You will need Git 2.27+ to use it.

Q4 2022: GCM is now Git Credential Manager (no more -core)

git-credential-manager configure

You will need Git 2.38.1+ to use it.

---

2016 option: git-credential-libsecret

Git 2.11+ (Q4 2016) included a new credential helper using libsecret.

See commit 87d1353 (09 Oct 2016) by Mantas Mikulėnas (grawity).
^{(Merged by Junio C Hamano -- gitster -- in commit bfe800c, 26 Oct 2016)}

A new credential helper that talks via "libsecret" with implementations of XDG Secret Service API has been added to contrib/credential/.

it uses libsecret which can support other implementations of XDG Secret Service API.

But in 2022, this is no longer needed. See above

---

As noted by mati865 in the comments:

It should be noted that some distros like Arch and Fedora provide helpers available as both binary and source.

• Libsecret binary on Arch: /usr/lib/git-core/git-credential-libsecret, and
• Libsecret binary on Fedora: /usr/libexec/git-core/git-credential-libsecret.

Note: As @rugk adds in the comments, for Fedora and Git v2.25.2-1 or higher, you need to install an extra package with that binary, because it has been split from the main git package:

dnf install git-credential-libsecret

---

Git 2.41 (Q2 2023) clarifies:

See commit 0a3a972, commit 64f1e65, commit de2fb99, commit 048b673, commit 5747c80, commit 71201ab, commit 16b305c (01 May 2023) by Taylor Blau (ttaylorr).
^{(Merged by Junio C Hamano -- gitster -- in commit fbbf60a, 10 May 2023)}

contrib/credential: remove 'gnome-keyring' credential helper

^{Co-authored-by: Jeff King
Signed-off-by: Jeff King
Signed-off-by: Taylor Blau}

libgnome-keyring was deprecated in 2014 (in favor of libsecret), more than nine years ago.

The credential helper implemented using libgnome-keyring has had a small handful of commits since 2013, none of which implemented or changed any functionality.
The last commit to do substantial work in this area was 15f7221 ("contrib/git-credential-gnome-keyring.c: support really ancient gnome-keyring", 2013-09-23, Git v1.8.5-rc0 -- merge), just shy of nine years ago.

This credential helper suffers from the same fgets()-related injection attack (using the new "wwwauth[]" feature) as in the previous commit.
Instead of patching it, let's remove this helper as deprecated.

Answer 4

Using sudo runs the command as root.

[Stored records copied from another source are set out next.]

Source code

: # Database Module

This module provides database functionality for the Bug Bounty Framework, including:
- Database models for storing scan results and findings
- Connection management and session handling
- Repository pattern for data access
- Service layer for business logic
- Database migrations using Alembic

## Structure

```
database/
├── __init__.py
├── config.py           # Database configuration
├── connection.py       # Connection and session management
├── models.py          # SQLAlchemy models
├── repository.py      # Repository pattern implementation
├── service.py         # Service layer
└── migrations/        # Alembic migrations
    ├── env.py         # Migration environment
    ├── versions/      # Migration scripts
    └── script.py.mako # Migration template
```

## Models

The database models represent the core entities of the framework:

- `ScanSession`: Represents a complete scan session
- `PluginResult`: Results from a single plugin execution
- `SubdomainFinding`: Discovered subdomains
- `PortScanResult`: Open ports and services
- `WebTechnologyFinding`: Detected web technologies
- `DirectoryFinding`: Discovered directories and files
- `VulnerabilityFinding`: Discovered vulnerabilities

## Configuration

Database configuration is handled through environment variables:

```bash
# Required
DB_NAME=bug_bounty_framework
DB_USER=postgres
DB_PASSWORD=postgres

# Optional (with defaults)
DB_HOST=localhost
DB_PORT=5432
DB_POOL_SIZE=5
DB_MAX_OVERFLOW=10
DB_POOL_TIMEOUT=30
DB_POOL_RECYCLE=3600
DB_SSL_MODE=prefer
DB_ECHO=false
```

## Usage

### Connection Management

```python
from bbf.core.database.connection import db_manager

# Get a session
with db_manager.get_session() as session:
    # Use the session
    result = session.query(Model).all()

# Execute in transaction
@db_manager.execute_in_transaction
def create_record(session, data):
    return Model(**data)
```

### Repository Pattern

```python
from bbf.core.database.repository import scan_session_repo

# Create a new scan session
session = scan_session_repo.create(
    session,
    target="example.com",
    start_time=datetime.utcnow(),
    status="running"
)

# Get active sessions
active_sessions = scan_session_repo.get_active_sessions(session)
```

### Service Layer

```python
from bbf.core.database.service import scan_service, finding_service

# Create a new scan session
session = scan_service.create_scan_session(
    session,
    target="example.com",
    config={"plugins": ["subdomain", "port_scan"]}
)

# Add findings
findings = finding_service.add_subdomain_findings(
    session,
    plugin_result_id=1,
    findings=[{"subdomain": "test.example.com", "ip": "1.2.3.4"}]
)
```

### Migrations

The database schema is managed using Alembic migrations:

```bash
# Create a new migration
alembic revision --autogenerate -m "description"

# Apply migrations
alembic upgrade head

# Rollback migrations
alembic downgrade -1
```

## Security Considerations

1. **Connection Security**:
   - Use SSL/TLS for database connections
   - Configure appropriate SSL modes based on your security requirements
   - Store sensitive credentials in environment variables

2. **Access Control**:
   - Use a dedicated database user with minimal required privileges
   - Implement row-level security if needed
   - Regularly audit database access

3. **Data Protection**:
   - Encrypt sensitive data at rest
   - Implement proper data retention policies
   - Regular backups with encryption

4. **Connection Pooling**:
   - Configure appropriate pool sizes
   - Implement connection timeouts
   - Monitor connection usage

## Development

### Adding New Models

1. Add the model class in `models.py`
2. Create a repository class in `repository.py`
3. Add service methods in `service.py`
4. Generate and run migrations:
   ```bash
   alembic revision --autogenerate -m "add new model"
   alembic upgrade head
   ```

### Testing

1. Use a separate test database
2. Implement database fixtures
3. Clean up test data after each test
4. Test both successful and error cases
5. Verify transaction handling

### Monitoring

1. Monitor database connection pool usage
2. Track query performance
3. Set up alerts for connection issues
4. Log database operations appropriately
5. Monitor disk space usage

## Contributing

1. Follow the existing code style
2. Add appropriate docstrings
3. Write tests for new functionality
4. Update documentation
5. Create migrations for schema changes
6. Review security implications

It's like asking your sysadmin, if you have one, to run a command for you. The root user is not meant to do anything development-related, and therefore git is not meant to be used as root.

Once you run a command as another user (root or any other), it is expected that this other user cannot communicate normally with your usual user (in particular, it doesn't find your gnome-keyring-daemon here).

So, the answer is: "don't do that". If you really need to clone in a particular directory, give yourself permissions on that directory as suggested in CodeWizard's answer. Actually, if you need to clone in a directory where you don't have permission, ask yourself whether you are doing something wrong: in principle, this shouldn't happen (my guess is: you already used sudo too much in the past and this is the reason why you have um-writable directories here and there).